P3 Health Partners Reports Q3 2025 Earnings: Revenue Declines, EPS Misses, Guidance Signals Continued Losses

PIII
November 14, 2025

P3 Health Partners Inc. reported its third‑quarter 2025 results on November 14, 2025, showing a 5 % year‑over‑year decline in revenue to $345.25 million, down from $362.1 million in Q3 2024. The drop reflects a deliberate reduction in at‑risk membership, which fell to 116,000 from 123,000 in the prior year, as the company focuses on higher‑density markets.

The company posted an earnings‑per‑share loss of $9.67 for the quarter, missing the consensus estimate of $8.70 by $0.97. The miss is driven by a $45.9 million adjusted EBITDA loss, a 20 % increase in operating losses compared with the $38.5 million loss in Q3 2024, largely due to unfavorable mid‑year settlement adjustments and the impact of network rationalization on medical cost mix.

Medical margin for the quarter was $4.4 million, a sharp contraction from $30.6 million in Q2 2025, as the company’s Care Enablement Model has yet to fully offset the cost of expanding its physician‑led network. The medical margin per member per month (PMPM) was $13, well below the guidance range of $48–$59, indicating that the company’s pricing power remains limited in the short term.

Full‑year guidance remains unchanged: total revenue is projected between $1.4 billion and $1.45 billion, medical margin between $67 million and $82 million, PMPM between $48 and $59, and at‑risk members between 112,000 and 117,000. The guidance for adjusted EBITDA loss is a range of $110 million to $95 million, a slight narrowing that signals management’s confidence in cost discipline but also acknowledges ongoing headwinds.
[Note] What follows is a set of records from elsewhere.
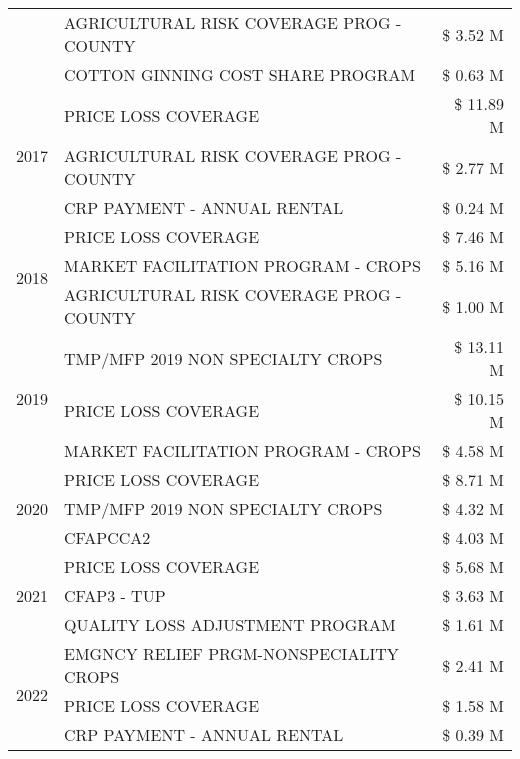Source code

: \begin{tabular}{llr}
 & AGRICULTURAL RISK COVERAGE PROG - COUNTY & \$ 3.52 M \\
 & COTTON GINNING COST SHARE PROGRAM & \$ 0.63 M \\
\cline{1-3}
\multirow[t]{3}{*}{2017} & PRICE LOSS COVERAGE & \$ 11.89 M \\
 & AGRICULTURAL RISK COVERAGE PROG - COUNTY & \$ 2.77 M \\
 & CRP PAYMENT - ANNUAL RENTAL & \$ 0.24 M \\
\cline{1-3}
\multirow[t]{3}{*}{2018} & PRICE LOSS COVERAGE & \$ 7.46 M \\
 & MARKET FACILITATION PROGRAM - CROPS & \$ 5.16 M \\
 & AGRICULTURAL RISK COVERAGE PROG - COUNTY & \$ 1.00 M \\
\cline{1-3}
\multirow[t]{3}{*}{2019} & TMP/MFP 2019 NON SPECIALTY CROPS & \$ 13.11 M \\
 & PRICE LOSS COVERAGE & \$ 10.15 M \\
 & MARKET FACILITATION PROGRAM - CROPS & \$ 4.58 M \\
\cline{1-3}
\multirow[t]{3}{*}{2020} & PRICE LOSS COVERAGE & \$ 8.71 M \\
 & TMP/MFP 2019 NON SPECIALTY CROPS & \$ 4.32 M \\
 & CFAPCCA2 & \$ 4.03 M \\
\cline{1-3}
\multirow[t]{3}{*}{2021} & PRICE LOSS COVERAGE & \$ 5.68 M \\
 & CFAP3 - TUP & \$ 3.63 M \\
 & QUALITY LOSS ADJUSTMENT PROGRAM & \$ 1.61 M \\
\cline{1-3}
\multirow[t]{3}{*}{2022} & EMGNCY RELIEF PRGM-NONSPECIALITY CROPS & \$ 2.41 M \\
 & PRICE LOSS COVERAGE & \$ 1.58 M \\
 & CRP PAYMENT - ANNUAL RENTAL & \$ 0.39 M \\
\cline{1-3}
\bottomrule
\end{tabular}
CEO Aric Coffman emphasized that the company is “in the midst of a structural reset” and that the Care Enablement Model is “generating momentum” in the markets where it is deployed. He noted that the company’s focus on high‑density markets and the exit of non‑aligned provider groups are expected to improve margin performance over the next 12 months. Investors reacted negatively to the earnings miss and the continued loss outlook, reflecting concerns about the pace of the turnaround and the impact of settlement adjustments on near‑term profitability.